(Collected data)
—————
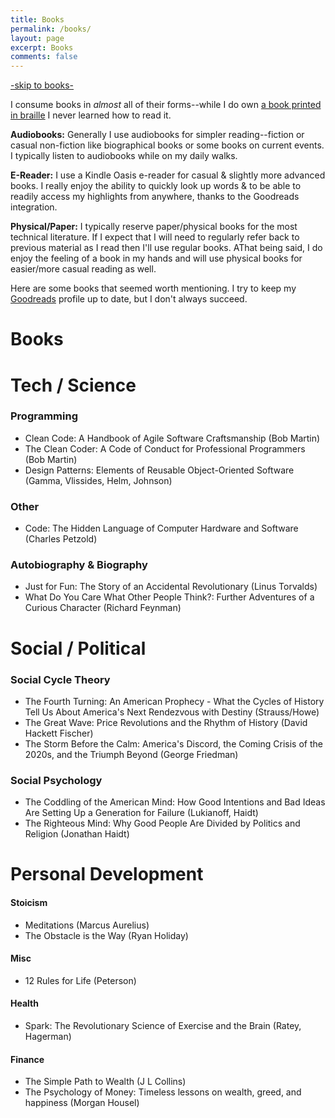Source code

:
 ```yaml
---
title: Books
permalink: /books/
layout: page
excerpt: Books
comments: false
---
```

[-skip to books-](/books#books)

I consume books in _almost_ all of their forms--while I do own [a book printed in braille](/books/the-book-in-braille/) I 
never learned how to read it. 

**Audiobooks:** Generally I use audiobooks for simpler reading--fiction or casual non-fiction like
biographical books or some books on current events. I typically listen to audiobooks while on my daily walks.

**E-Reader:** I use a Kindle Oasis e-reader for casual & slightly more advanced books. I really enjoy the ability to 
quickly look up words & to be able to readily access my highlights from anywhere, thanks to the Goodreads integration.

**Physical/Paper:** I typically reserve paper/physical books for the most technical literature. If I expect that I will 
need to regularly refer back to previous material as I read then I'll use regular books. AThat being said, I do enjoy 
the feeling of a book in my hands and will use physical books for easier/more casual reading as well.


Here are some books that seemed worth mentioning. I try to keep my [Goodreads](https://www.goodreads.com/user/show/45921293-john-sosoka)
profile up to date, but I don't always succeed.

# Books

# Tech / Science

### Programming

* Clean Code: A Handbook of Agile Software Craftsmanship (Bob Martin)
* The Clean Coder: A Code of Conduct for Professional Programmers (Bob Martin)
* Design Patterns: Elements of Reusable Object-Oriented Software (Gamma, Vlissides, Helm, Johnson)

### Other

* Code: The Hidden Language of Computer Hardware and Software (Charles Petzold)


### Autobiography & Biography

* Just for Fun: The Story of an Accidental Revolutionary (Linus Torvalds)
* What Do You Care What Other People Think?: Further Adventures of a Curious Character (Richard Feynman)

# Social / Political

### Social Cycle Theory

* The Fourth Turning: An American Prophecy - What the Cycles of History Tell Us About America's Next Rendezvous with Destiny (Strauss/Howe)
* The Great Wave: Price Revolutions and the Rhythm of History (David Hackett Fischer)
* The Storm Before the Calm: America's Discord, the Coming Crisis of the 2020s, and the Triumph Beyond (George Friedman)

### Social Psychology

* The Coddling of the American Mind: How Good Intentions and Bad Ideas Are Setting Up a Generation for Failure (Lukianoff, Haidt)
* The Righteous Mind: Why Good People Are Divided by Politics and Religion (Jonathan Haidt)

# Personal Development

#### Stoicism

* Meditations (Marcus Aurelius)
* The Obstacle is the Way (Ryan Holiday)

#### Misc

* 12 Rules for Life (Peterson)

#### Health

* Spark: The Revolutionary Science of Exercise and the Brain (Ratey, Hagerman)

#### Finance

* The Simple Path to Wealth (J L Collins)
* The Psychology of Money: Timeless lessons on wealth, greed, and happiness (Morgan Housel)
—————
**PROBLEM:** Out of the preceding entries, pull every line containing the string "What".

**THE COMPLETED TASK:**
* What Do You Care What Other People Think?: Further Adventures of a Curious Character (Richard Feynman)
* The Fourth Turning: An American Prophecy - What the Cycles of History Tell Us About America's Next Rendezvous with Destiny (Strauss/Howe)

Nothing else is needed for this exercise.